The goal of this analysis was to jump into my first foray into text analysis using data from someone I was pretty familiar with, my brother (aka Obdurate). Whenever we see movies, especially together, we like to discuss our thoughts and our ratings for the movies to see how we agree/disagree with the other’s comments.
Using the data from his Criticker account, I explored his 1900+ movie reviews using Sentiment Analysis in R. Sentiment analysis is used to identify the overall sentiment in a text data set.
The raw data was accessed March 29th, 2017 and can be found on my Github page, along with the associated R code so you can reproduce my analysis.
First, let’s take a look at the individual words used in Obdurate’s reviews, and their frequency counts. I used tokenization (create one word per row) using the tidytext package, and removed unnecessary words (stop words) like “the” and “of” from the dataset because they are not useful or interesting for my purposes.
The plot shows the highest frequency words used, that have greater than 150 occurrences within the reviews. Not surprisingly, the most popular word by far was “movie”, and similar words like “movies” and “film” are also very popular. Just from looking at the most frequent words, you can already see some positive words like “pretty” and “love” and even a negative word “bad.”
Now for a comparison between the positive and negative words. The lexicon used for this analysis was generated through crowdsourcing, or through the labor of one of the authors that created the tidytext package used in the sentiment analysis. The construct was then validated against another form of crowdsourcing like restaurant reviews.
Plotted below is a word cloud that plots the top 100 words, and colors based on whether they are positive or negative. The larger the word, the more times it was used. Note, the size of a word in one category cannot be directly compared to the size of a word in the other category.
Taking a closer look, here are the top 10 negative and positive words.
There are some anomalies in the data, for example, “funny” and “plot”, which are classified as negative words. Plot would be classified as a negative word because the lexicon thinks it’s a secret plan by a group of people to do something illegal, instead of the main events of a movie.
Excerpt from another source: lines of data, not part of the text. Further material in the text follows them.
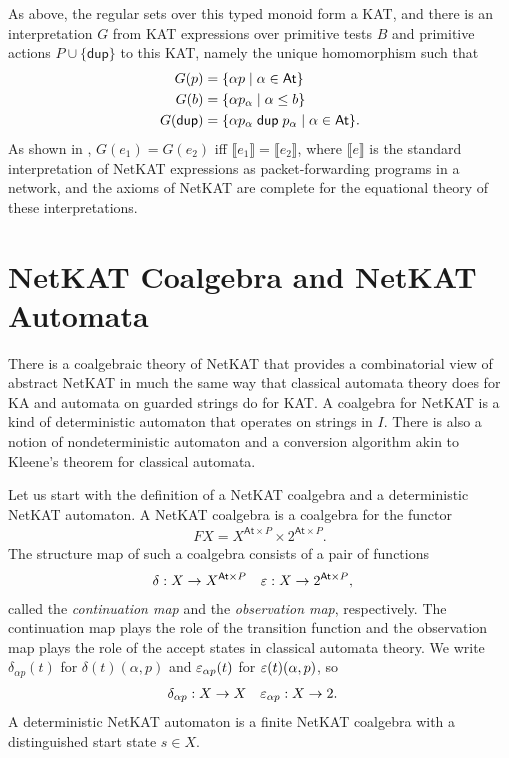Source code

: \documentclass{article}
\newcommand\At{\ensuremath{\mathsf{At}}}
\newcommand{\netkat}{NetKAT\xspace}
\newcommand{\kw}[1]{\ensuremath{\mathsf{#1}}}
\newcommand{\pdup}{\ensuremath{\mathrel{\kw{dup}}}}
\newcommand{\den}[1]{\ensuremath{\llbracket #1\rrbracket}\xspace}
\begin{document}
As above, the regular sets over this typed monoid form a KAT, and there is an interpretation $G$ from KAT expressions over primitive tests $B$ and primitive actions $P\cup\{\pdup\}$ to this KAT, namely the unique homomorphism such that
\begin{align*}
G(p) &= \set{\alpha p}{\alpha\in\At}\\
G(b) &= \set{\alpha p_\alpha}{\alpha\leq b}\\
G(\pdup) &= \set{\alpha p_\alpha\pdup p_\alpha}{\alpha\in\At}.
\end{align*}
As shown in \cite{AFGJKSW13a}, $G(e_1)=G(e_2)$ iff $\den{e_1}=\den{e_2}$, where $\den{e}$ is the standard interpretation of \netkat expressions as packet-forwarding programs in a network, and the axioms of \netkat are complete for the equational theory of these interpretations.

\section{\netkat Coalgebra and \netkat Automata}

There is a coalgebraic theory of \netkat that provides a combinatorial view of abstract \netkat in much the same way that classical automata theory does for KA and automata on guarded strings do for KAT. A coalgebra for \netkat is a kind of deterministic automaton that operates on strings in $I$. There is also a notion of nondeterministic automaton and a conversion algorithm akin to Kleene's theorem for classical automata.

Let us start with the definition of a \netkat coalgebra and a deterministic \netkat automaton. A \netkat coalgebra is a coalgebra for the functor
\begin{align*}
FX = X^{\At\times P}\times 2^{\At\times P}.
\end{align*}
The structure map of such a coalgebra consists of a pair of functions
\begin{align*}
\delta &: X\to X^{\At\times P} & \eps &: X\to 2^{\At\times P},
\end{align*}
called the \emph{continuation map} and the \emph{observation map}, respectively. The continuation map plays the role of the transition function and the observation map plays the role of the accept states in classical automata theory. We write $\delta_{\alpha p}(t)$ for $\delta(t)(\alpha,p)$ and $\varepsilon_{\alpha p}(t)$ for $\varepsilon(t)(\alpha,p)$, so
\begin{align*}
\delta_{\alpha p} &: X\to X & \varepsilon_{\alpha p} &: X\to 2.
\end{align*}
A deterministic \netkat automaton is a finite \netkat coalgebra with a distinguished start state $s\in X$.
\end{document}
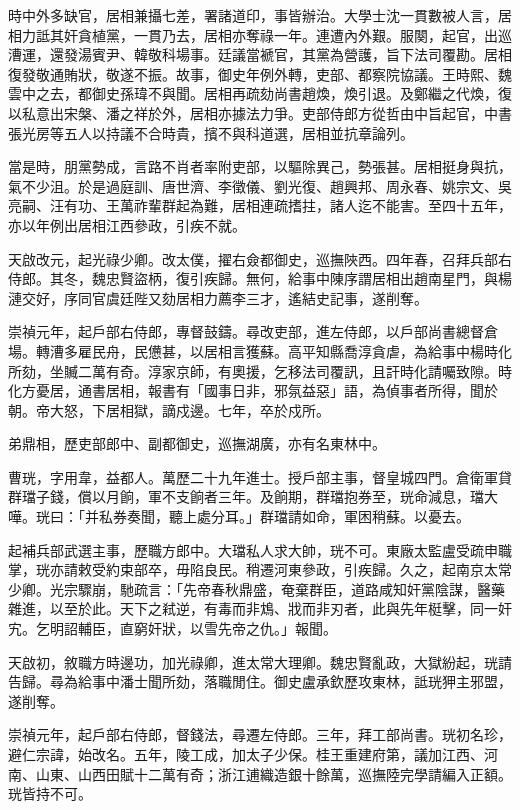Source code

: \begin{pinyinscope}
時中外多缺官，居相兼攝七差，署諸道印，事皆辦治。大學士沈一貫數被人言，居相力詆其奸貪植黨，一貫乃去，居相亦奪祿一年。連遭內外艱。服闋，起官，出巡漕運，還發湯賓尹、韓敬科場事。廷議當褫官，其黨為營護，旨下法司覆勘。居相復發敬通賄狀，敬遂不振。故事，御史年例外轉，吏部、都察院協議。王時熙、魏雲中之去，都御史孫瑋不與聞。居相再疏劾尚書趙煥，煥引退。及鄭繼之代煥，復以私意出宋槃、潘之祥於外，居相亦據法力爭。吏部侍郎方從哲由中旨起官，中書張光房等五人以持議不合時貴，擯不與科道選，居相並抗章論列。

當是時，朋黨勢成，言路不肖者率附吏部，以驅除異己，勢張甚。居相挺身與抗，氣不少沮。於是過庭訓、唐世濟、李徵儀、劉光復、趙興邦、周永春、姚宗文、吳亮嗣、汪有功、王萬祚輩群起為難，居相連疏搘拄，諸人迄不能害。至四十五年，亦以年例出居相江西參政，引疾不就。

天啟改元，起光祿少卿。改太僕，擢右僉都御史，巡撫陜西。四年春，召拜兵部右侍郎。其冬，魏忠賢盜柄，復引疾歸。無何，給事中陳序謂居相出趙南星門，與楊漣交好，序同官虞廷陛又劾居相力薦李三才，遙結史記事，遂削奪。

崇禎元年，起戶部右侍郎，專督鼓鑄。尋改吏部，進左侍郎，以戶部尚書總督倉場。轉漕多雇民舟，民憊甚，以居相言獲蘇。高平知縣喬淳貪虐，為給事中楊時化所劾，坐贓二萬有奇。淳家京師，有奧援，乞移法司覆訊，且訐時化請囑致隙。時化方憂居，通書居相，報書有「國事日非，邪氛益惡」語，為偵事者所得，聞於朝。帝大怒，下居相獄，謫戍邊。七年，卒於戍所。

弟鼎相，歷吏部郎中、副都御史，巡撫湖廣，亦有名東林中。

曹珖，字用韋，益都人。萬歷二十九年進士。授戶部主事，督皇城四門。倉衛軍貸群璫子錢，償以月餉，軍不支餉者三年。及餉期，群璫抱券至，珖命減息，璫大嘩。珖曰：「并私券奏聞，聽上處分耳。」群璫請如命，軍困稍蘇。以憂去。

起補兵部武選主事，歷職方郎中。大璫私人求大帥，珖不可。東廠太監盧受疏申職掌，珖亦請敕受約束部卒，毋陷良民。稍遷河東參政，引疾歸。久之，起南京太常少卿。光宗驟崩，馳疏言：「先帝春秋鼎盛，奄棄群臣，道路咸知奸黨陰謀，醫藥雜進，以至於此。天下之弒逆，有毒而非鴆、戕而非刃者，此與先年梃擊，同一奸宄。乞明詔輔臣，直窮奸狀，以雪先帝之仇。」報聞。

天啟初，敘職方時邊功，加光祿卿，進太常大理卿。魏忠賢亂政，大獄紛起，珖請告歸。尋為給事中潘士聞所劾，落職閒住。御史盧承欽歷攻東林，詆珖狎主邪盟，遂削奪。

崇禎元年，起戶部右侍郎，督錢法，尋遷左侍郎。三年，拜工部尚書。珖初名珍，避仁宗諱，始改名。五年，陵工成，加太子少保。桂王重建府第，議加江西、河南、山東、山西田賦十二萬有奇；浙江逋織造銀十餘萬，巡撫陸完學請編入正額。珖皆持不可。


\end{pinyinscope}
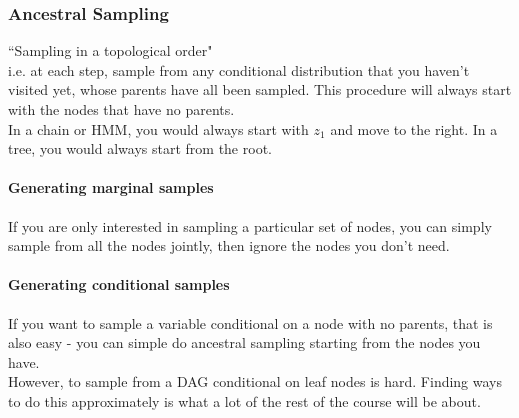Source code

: \documentclass[11pt]{article}
\begin{document}
\subsubsection{Ancestral Sampling}
``Sampling in a topological order"\\
i.e. at each step, sample from any conditional distribution that you haven't visited yet, whose parents have all been sampled. This procedure will always start with the nodes that have no parents.\\
\example
In a chain or HMM, you would always start with $z_1$ and move to the right. In a tree, you would always start from the root.

\paragraph{Generating marginal samples}
If you are only interested in sampling a particular set of nodes, you can simply sample from all the nodes jointly, then ignore the nodes you don't need.

\paragraph{Generating conditional samples}
If you want to sample a variable conditional on a node with no parents, that is also easy - you can simple do ancestral sampling starting from the nodes you have.\\
However, to sample from a DAG conditional on leaf nodes is hard. Finding ways to do this approximately is what a lot of the rest of the course will be about.
\end{document}

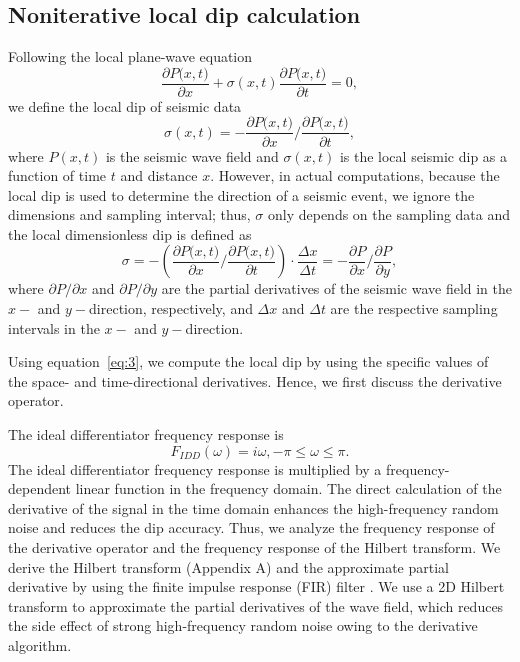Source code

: \subsection{Noniterative local dip calculation}
Following the local plane-wave equation \cite[]{Fomel02}
\begin{equation}
  \label{eq:1}
  \frac{\partial{P(x,t})}{\partial{x}}+{\sigma}(x,t)
       \frac{\partial{P(x,t})}{\partial{t}}=0,
\end{equation}
we define the local dip of seismic data
\begin{equation}
  \label{eq:2}
  {\sigma}(x,t)=-\frac{\partial{P(x,t})}{\partial{x}}{\slash}
    \frac{\partial{P(x,t})}{\partial{t}},
\end{equation}
where $P(x,t)$ is the seismic wave field and ${\sigma}(x, t)$ is the
local seismic dip as a function of time $t$ and distance $x$.
However, in actual computations, because the local dip is used to
determine the direction of a seismic event, we ignore the dimensions
and sampling interval; thus, ${\sigma}$ only depends on the sampling
data and the local dimensionless dip is defined as
\begin{equation}
  \label{eq:3}
  {\sigma}=-(\frac{\partial{P(x,t})}{\partial{x}}{\slash}
    \frac{\partial{P(x,t})}{\partial{t}})\cdot
      \frac{{\Delta}x}{{\Delta}t}=
     -\frac{\partial{P}}{\partial{x}}{\slash}\frac{\partial{P}}{\partial{y}},
\end{equation}
where $\partial{P}{\slash}\partial{x}$ and
$\partial{P}{\slash}\partial{y}$ are the partial derivatives of the
seismic wave field in the $x-$ and $y-$direction, respectively, and
${\Delta}x$ and ${\Delta}t$ are the respective sampling intervals in
the $x-$ and $y-$direction.

Using equation~\ref{eq:3}, we compute the local dip by using the
specific values of the space- and time-directional derivatives. Hence,
we first discuss the derivative operator.

The ideal differentiator frequency response is
\begin{equation}
  \label{eq:4}
  F_{IDD}({\omega})=i{\omega},-{\pi}\leq\omega\leq\pi.
\end{equation}
The ideal differentiator frequency response is multiplied by a
frequency-dependent linear function in the frequency domain. The
direct calculation of the derivative of the signal in the time domain
enhances the high-frequency random noise and reduces the dip
accuracy. Thus, we analyze the frequency response of the derivative
operator and the frequency response of the Hilbert transform. We
derive the Hilbert transform (Appendix A) and the approximate partial
derivative by using the finite impulse response (FIR) filter
\cite[]{Pei01}.  We use a 2D Hilbert transform to approximate the
partial derivatives of the wave field, which reduces the side effect
of strong high-frequency random noise owing to the derivative
algorithm.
This is probably because the lexicon I used was not specifically for movie reviews, but rather restaurant reviews. On the other side, the positive words all look legitimate.
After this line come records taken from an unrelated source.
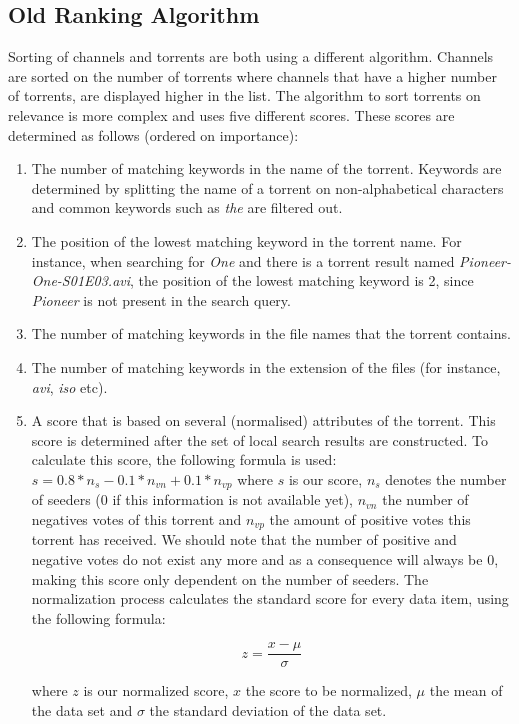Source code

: \subsection{Old Ranking Algorithm}
Sorting of channels and torrents are both using a different algorithm. Channels are sorted on the number of torrents where channels that have a higher number of torrents, are displayed higher in the list. The algorithm to sort torrents on relevance is more complex and uses five different scores. These scores are determined as follows (ordered on importance):
\begin{enumerate}
	\item The number of matching keywords in the name of the torrent. Keywords are determined by splitting the name of a torrent on non-alphabetical characters and common keywords such as \emph{the} are filtered out.
	\item The position of the lowest matching keyword in the torrent name. For instance, when searching for \emph{One} and there is a torrent result named \emph{Pioneer-One-S01E03.avi}, the position of the lowest matching keyword is 2, since \emph{Pioneer} is not present in the search query.
	\item The number of matching keywords in the file names that the torrent contains.
	\item The number of matching keywords in the extension of the files (for instance, \emph{avi}, \emph{iso} etc).
	\item A score that is based on several (normalised) attributes of the torrent. This score is determined after the set of local search results are constructed. To calculate this score, the following formula is used: $ s = 0.8 * n_s - 0.1 * n_{vn} + 0.1 * n_{vp} $ where $ s $ is our score, $ n_s $ denotes the number of seeders (0 if this information is not available yet), $ n_{vn} $ the number of negatives votes of this torrent and $ n_{vp} $ the amount of positive votes this torrent has received. We should note that the number of positive and negative votes do not exist any more and as a consequence will always be 0, making this score only dependent on the number of seeders. The normalization process calculates the standard score for every data item, using the following formula:
	
	\begin{equation}
	\label{eq:normalization-standard-score}
	z = \frac{x - \mu}{\sigma}
	\end{equation}
	
	where $ z $ is our normalized score, $ x $ the score to be normalized, $ \mu $ the mean of the data set and $ \sigma $ the standard deviation of the data set.
	
\end{enumerate}
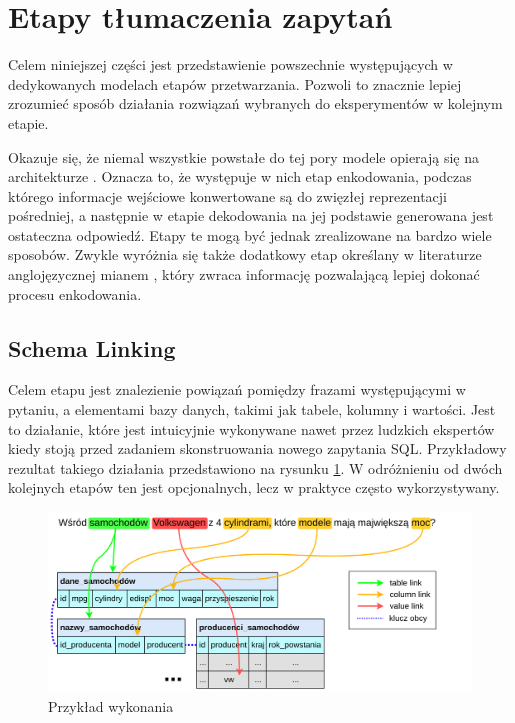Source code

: \section{Etapy tłumaczenia zapytań} \label{specific-stages}
Celem niniejszej części jest przedstawienie powszechnie występujących w dedykowanych modelach  etapów przetwarzania. Pozwoli to znacznie lepiej zrozumieć sposób działania rozwiązań wybranych do eksperymentów w kolejnym etapie.

Okazuje się, że niemal wszystkie powstałe do tej pory modele opierają się na architekturze . Oznacza to, że występuje w nich etap enkodowania, podczas którego informacje wejściowe konwertowane są do zwięzłej reprezentacji pośredniej, a następnie w etapie dekodowania na jej podstawie generowana jest ostateczna odpowiedź. Etapy te mogą być jednak zrealizowane na bardzo wiele sposobów. Zwykle wyróżnia się także dodatkowy etap określany w literaturze anglojęzycznej mianem , który zwraca informację pozwalającą lepiej dokonać procesu enkodowania. 

\subsection{Schema Linking}
Celem etapu  jest znalezienie powiązań pomiędzy frazami występującymi w pytaniu, a elementami bazy danych, takimi jak tabele, kolumny i wartości. Jest to działanie, które jest intuicyjnie wykonywane nawet przez ludzkich ekspertów kiedy stoją przed zadaniem skonstruowania nowego zapytania SQL. Przykładowy rezultat takiego działania przedstawiono na rysunku \ref{fig:schema-linking}. W odróżnieniu od dwóch kolejnych etapów ten jest opcjonalnych, lecz w praktyce często wykorzystywany.

\begin{figure}[ht!]
  \centering
  \includegraphics[width=0.8\linewidth]{images/schema_linking.png}
  \caption{Przykład wykonania }
  \label{fig:schema-linking}
\end{figure}

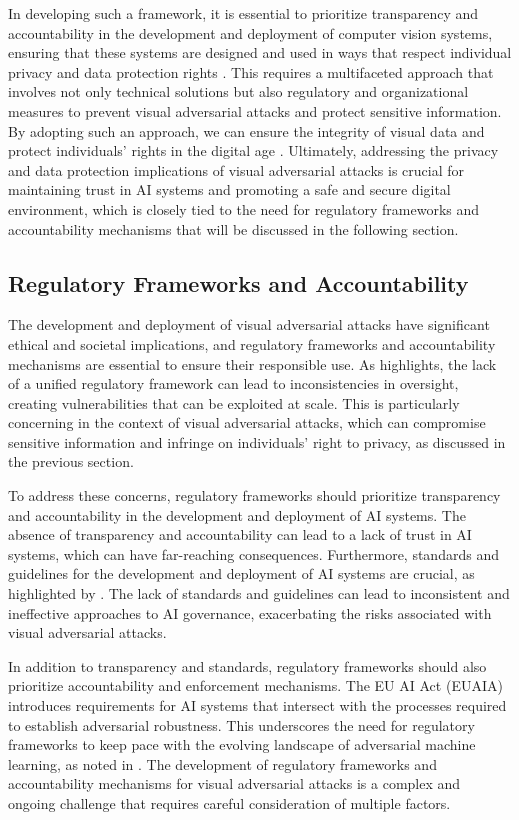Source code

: \documentclass[11pt]{article}
\begin{document}
In developing such a framework, it is essential to prioritize transparency and accountability in the development and deployment of computer vision systems, ensuring that these systems are designed and used in ways that respect individual privacy and data protection rights \cite{ref171}. This requires a multifaceted approach that involves not only technical solutions but also regulatory and organizational measures to prevent visual adversarial attacks and protect sensitive information. By adopting such an approach, we can ensure the integrity of visual data and protect individuals' rights in the digital age \cite{ref172}. Ultimately, addressing the privacy and data protection implications of visual adversarial attacks is crucial for maintaining trust in AI systems and promoting a safe and secure digital environment, which is closely tied to the need for regulatory frameworks and accountability mechanisms that will be discussed in the following section.

\subsection{Regulatory Frameworks and Accountability}

The development and deployment of visual adversarial attacks have significant ethical and societal implications, and regulatory frameworks and accountability mechanisms are essential to ensure their responsible use. As \cite{ref156} highlights, the lack of a unified regulatory framework can lead to inconsistencies in oversight, creating vulnerabilities that can be exploited at scale. This is particularly concerning in the context of visual adversarial attacks, which can compromise sensitive information and infringe on individuals' right to privacy, as discussed in the previous section.

To address these concerns, regulatory frameworks should prioritize transparency and accountability in the development and deployment of AI systems. The absence of transparency and accountability can lead to a lack of trust in AI systems, which can have far-reaching consequences. Furthermore, standards and guidelines for the development and deployment of AI systems are crucial, as highlighted by \cite{ref173}. The lack of standards and guidelines can lead to inconsistent and ineffective approaches to AI governance, exacerbating the risks associated with visual adversarial attacks.

In addition to transparency and standards, regulatory frameworks should also prioritize accountability and enforcement mechanisms. The EU AI Act (EUAIA) introduces requirements for AI systems that intersect with the processes required to establish adversarial robustness. This underscores the need for regulatory frameworks to keep pace with the evolving landscape of adversarial machine learning, as noted in \cite{ref90}. The development of regulatory frameworks and accountability mechanisms for visual adversarial attacks is a complex and ongoing challenge that requires careful consideration of multiple factors.
\end{document}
Looking at the frequencies of the positive and negative words, it appears that Obdurate’s reviews are mostly positive. For fun, let’s test this theory by plotting the frequency of his review scores, but first a quick blurb on how Obdurate review scoring system works.
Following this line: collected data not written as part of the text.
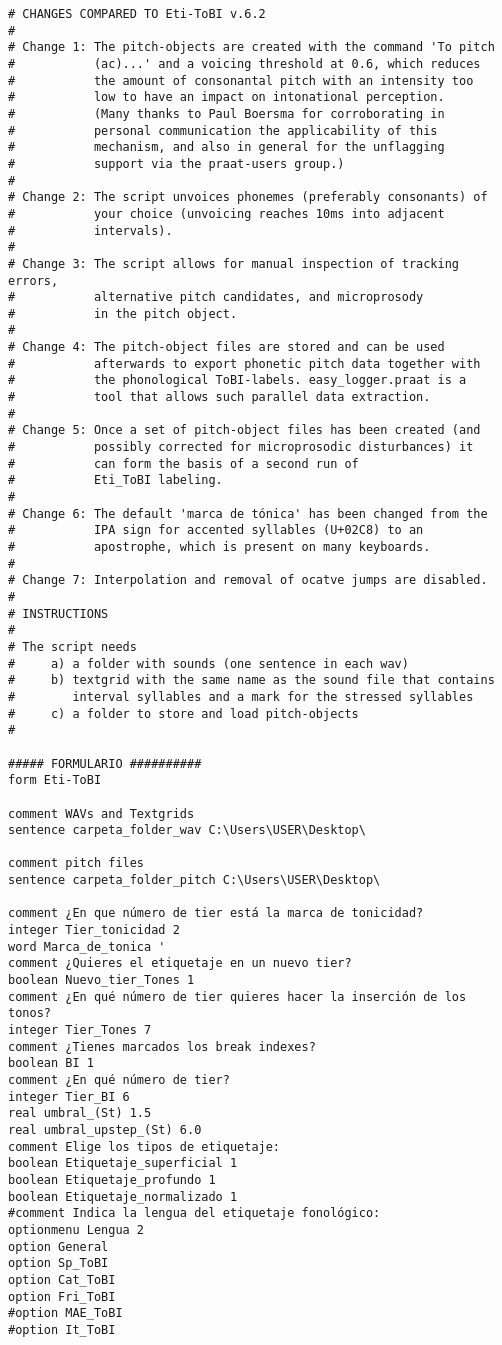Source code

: \begin{lstlisting}
# CHANGES COMPARED TO Eti-ToBI v.6.2
# 
# Change 1: The pitch-objects are created with the command 'To pitch 
#           (ac)...' and a voicing threshold at 0.6, which reduces 
#           the amount of consonantal pitch with an intensity too 
#           low to have an impact on intonational perception. 
#           (Many thanks to Paul Boersma for corroborating in 
#           personal communication the applicability of this 
#           mechanism, and also in general for the unflagging 
#           support via the praat-users group.)
#
# Change 2: The script unvoices phonemes (preferably consonants) of 
#           your choice (unvoicing reaches 10ms into adjacent 
#           intervals).
#
# Change 3: The script allows for manual inspection of tracking errors,   
#           alternative pitch candidates, and microprosody 
#           in the pitch object.
#
# Change 4: The pitch-object files are stored and can be used 
#           afterwards to export phonetic pitch data together with 
#           the phonological ToBI-labels. easy_logger.praat is a 
#           tool that allows such parallel data extraction.
#
# Change 5: Once a set of pitch-object files has been created (and 
#           possibly corrected for microprosodic disturbances) it 
#           can form the basis of a second run of 
#           Eti_ToBI labeling. 
#
# Change 6: The default 'marca de tónica' has been changed from the 
#           IPA sign for accented syllables (U+02C8) to an 
#           apostrophe, which is present on many keyboards.
#   
# Change 7: Interpolation and removal of ocatve jumps are disabled.
#
# INSTRUCTIONS
# 
# The script needs 
#     a) a folder with sounds (one sentence in each wav)
#     b) textgrid with the same name as the sound file that contains 
#        interval syllables and a mark for the stressed syllables
#     c) a folder to store and load pitch-objects
#

##### FORMULARIO ##########
form Eti-ToBI

comment WAVs and Textgrids
sentence carpeta_folder_wav C:\Users\USER\Desktop\

comment pitch files
sentence carpeta_folder_pitch C:\Users\USER\Desktop\

comment ¿En que número de tier está la marca de tonicidad?
integer Tier_tonicidad 2
word Marca_de_tonica '
comment ¿Quieres el etiquetaje en un nuevo tier?
boolean Nuevo_tier_Tones 1
comment ¿En qué número de tier quieres hacer la inserción de los tonos?
integer Tier_Tones 7
comment ¿Tienes marcados los break indexes?
boolean BI 1
comment ¿En qué número de tier?
integer Tier_BI 6
real umbral_(St) 1.5
real umbral_upstep_(St) 6.0
comment Elige los tipos de etiquetaje:
boolean Etiquetaje_superficial 1
boolean Etiquetaje_profundo 1
boolean Etiquetaje_normalizado 1
#comment Indica la lengua del etiquetaje fonológico:
optionmenu Lengua 2
option General
option Sp_ToBI
option Cat_ToBI
option Fri_ToBI
#option MAE_ToBI
#option It_ToBI


\end{lstlisting}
Obdurate reviews on a 100-point scoring system, but the methodology of assigning a score has changed over time. He used to assign scores such as “82” but realized he could not really describe what makes an “82” worse than an “83”, and has abandoned it. The simplified version scores uses increments of 5. So, the “82” would most likely be an “80” while “83” would turn into an “80” or “85”
As suspected, the majority of Obdurate’s ratings are positive with a median score of 77, and a mean of 71. Note, Obdurate’s ratings between 50-59 Obdurate describes as “on the fence”, which translates to he likes it but probably would not recommend it to others, so every score 50 or both can be classified as “positive” or that he “liked” the movie.